The remainder of this chapter, Leviticus 25:8, is occupied with this ordinance of the jubilee year; an observance absolutely without a parallel in any nation, and which has to do with the solution of some of the most difficult social problems, not only of that time, but also of our own. Seven weeks of years, each terminating with the sabbatic year of solemn rest for the land, were to be numbered, i.e., forty-nine full years, of which the last was a sabbatic year, beginning, as always, with the feast of atonement in the tenth day of the seventh month. And then when, at its expiration, the day of atonement came round again, at the beginning of the fiftieth year of this reckoning, at the close, as would appear, of the solemn expiatory ritual of the day, throughout all the land of Israel the loud trumpet was to be sounded, proclaiming "liberty throughout the land unto all the inhabitants thereof." The ordinance is given in Leviticus 25:8 above.

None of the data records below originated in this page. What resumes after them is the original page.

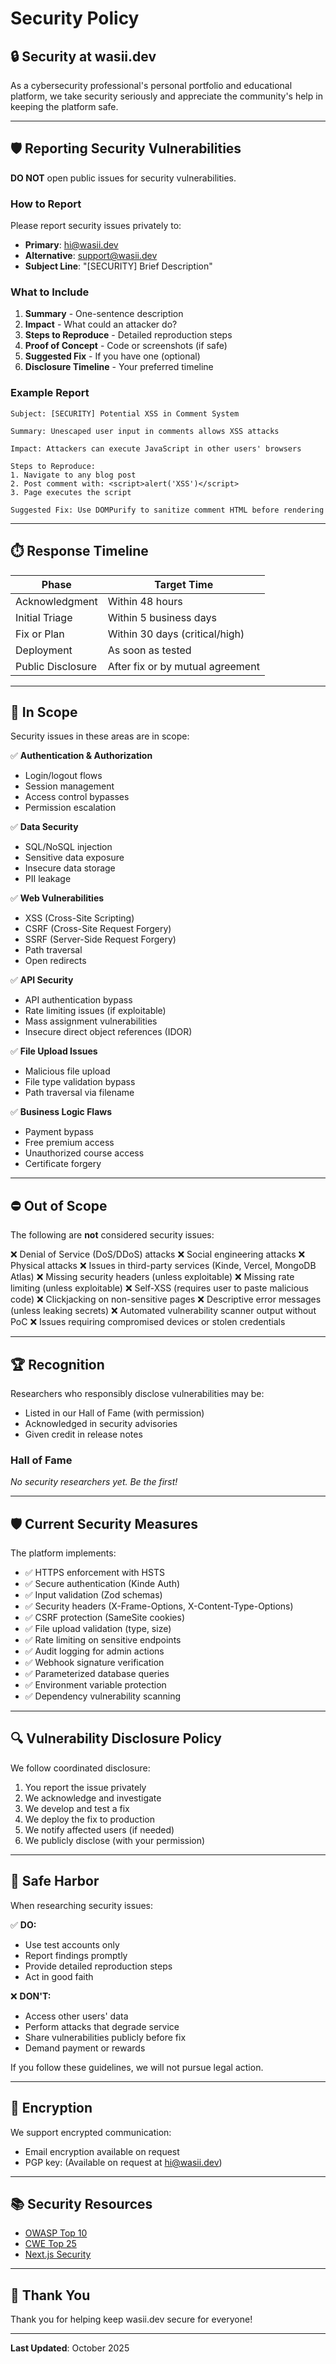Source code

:# Security Policy

## 🔒 Security at wasii.dev

As a cybersecurity professional's personal portfolio and educational platform, we take security seriously and appreciate the community's help in keeping the platform safe.

---

## 🛡️ Reporting Security Vulnerabilities

**DO NOT** open public issues for security vulnerabilities.

### How to Report

Please report security issues privately to:

- **Primary**: hi@wasii.dev
- **Alternative**: support@wasii.dev
- **Subject Line**: "[SECURITY] Brief Description"

### What to Include

1. **Summary** - One-sentence description
2. **Impact** - What could an attacker do?
3. **Steps to Reproduce** - Detailed reproduction steps
4. **Proof of Concept** - Code or screenshots (if safe)
5. **Suggested Fix** - If you have one (optional)
6. **Disclosure Timeline** - Your preferred timeline

### Example Report

```
Subject: [SECURITY] Potential XSS in Comment System

Summary: Unescaped user input in comments allows XSS attacks

Impact: Attackers can execute JavaScript in other users' browsers

Steps to Reproduce:
1. Navigate to any blog post
2. Post comment with: <script>alert('XSS')</script>
3. Page executes the script

Suggested Fix: Use DOMPurify to sanitize comment HTML before rendering
```

---

## ⏱️ Response Timeline

| Phase | Target Time |
|-------|-------------|
| Acknowledgment | Within 48 hours |
| Initial Triage | Within 5 business days |
| Fix or Plan | Within 30 days (critical/high) |
| Deployment | As soon as tested |
| Public Disclosure | After fix or by mutual agreement |

---

## 🎯 In Scope

Security issues in these areas are in scope:

✅ **Authentication & Authorization**
- Login/logout flows
- Session management
- Access control bypasses
- Permission escalation

✅ **Data Security**
- SQL/NoSQL injection
- Sensitive data exposure
- Insecure data storage
- PII leakage

✅ **Web Vulnerabilities**
- XSS (Cross-Site Scripting)
- CSRF (Cross-Site Request Forgery)
- SSRF (Server-Side Request Forgery)
- Path traversal
- Open redirects

✅ **API Security**
- API authentication bypass
- Rate limiting issues (if exploitable)
- Mass assignment vulnerabilities
- Insecure direct object references (IDOR)

✅ **File Upload Issues**
- Malicious file upload
- File type validation bypass
- Path traversal via filename

✅ **Business Logic Flaws**
- Payment bypass
- Free premium access
- Unauthorized course access
- Certificate forgery

---

## ⛔ Out of Scope

The following are **not** considered security issues:

❌ Denial of Service (DoS/DDoS) attacks
❌ Social engineering attacks
❌ Physical attacks
❌ Issues in third-party services (Kinde, Vercel, MongoDB Atlas)
❌ Missing security headers (unless exploitable)
❌ Missing rate limiting (unless exploitable)
❌ Self-XSS (requires user to paste malicious code)
❌ Clickjacking on non-sensitive pages
❌ Descriptive error messages (unless leaking secrets)
❌ Automated vulnerability scanner output without PoC
❌ Issues requiring compromised devices or stolen credentials

---

## 🏆 Recognition

Researchers who responsibly disclose vulnerabilities may be:

- Listed in our Hall of Fame (with permission)
- Acknowledged in security advisories
- Given credit in release notes

### Hall of Fame

*No security researchers yet. Be the first!*

---

## 🛡️ Current Security Measures

The platform implements:

- ✅ HTTPS enforcement with HSTS
- ✅ Secure authentication (Kinde Auth)
- ✅ Input validation (Zod schemas)
- ✅ Security headers (X-Frame-Options, X-Content-Type-Options)
- ✅ CSRF protection (SameSite cookies)
- ✅ File upload validation (type, size)
- ✅ Rate limiting on sensitive endpoints
- ✅ Audit logging for admin actions
- ✅ Webhook signature verification
- ✅ Parameterized database queries
- ✅ Environment variable protection
- ✅ Dependency vulnerability scanning

---

## 🔍 Vulnerability Disclosure Policy

We follow coordinated disclosure:

1. You report the issue privately
2. We acknowledge and investigate
3. We develop and test a fix
4. We deploy the fix to production
5. We notify affected users (if needed)
6. We publicly disclose (with your permission)

---

## 📜 Safe Harbor

When researching security issues:

✅ **DO:**
- Use test accounts only
- Report findings promptly
- Provide detailed reproduction steps
- Act in good faith

❌ **DON'T:**
- Access other users' data
- Perform attacks that degrade service
- Share vulnerabilities publicly before fix
- Demand payment or rewards

If you follow these guidelines, we will not pursue legal action.

---

## 🔐 Encryption

We support encrypted communication:

- Email encryption available on request
- PGP key: (Available on request at hi@wasii.dev)

---

## 📚 Security Resources

- [OWASP Top 10](https://owasp.org/www-project-top-ten/)
- [CWE Top 25](https://cwe.mitre.org/top25/)
- [Next.js Security](https://nextjs.org/docs/app/building-your-application/configuring/security)

---

## 🤝 Thank You

Thank you for helping keep wasii.dev secure for everyone!

---

**Last Updated**: October 2025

It appears that the liberty thus proclaimed was threefold:

(1) liberty to the man who, through the reverses of life, had become dispossessed from his family inheritance in the land, to return to it again;

(2) liberty to every Hebrew slave, so that in the jubilee he became a free man again;

(3) the liberty of release from toil in the cultivation of the land, -a feature, in this case, even more remarkable than in the sabbatic year, because already one such sabbatic year had but just closed when the jubilee year immediately succeeded.

Why this year should be called a jubilee (Hebrews yobel) is a vexed question, on which scholars are far from unanimous; but as it is of no practical importance, there is no need to enter on the discussion here. To suppose that these enactments should have originated, as the radical critics claim, in post-exilian days, when, under the existing social and political conditions, their observance was impossible, is utterly absurd. Not only so, but in view of the admitted neglect even of the sabbatic year, -an ordinance certainly less difficult to carry out in practice, -during four hundred and ninety years of Israel's history, the supposition that the law of the jubilee should have been first promulgated at any earlier post-Mosaic period is scarcely less incredible.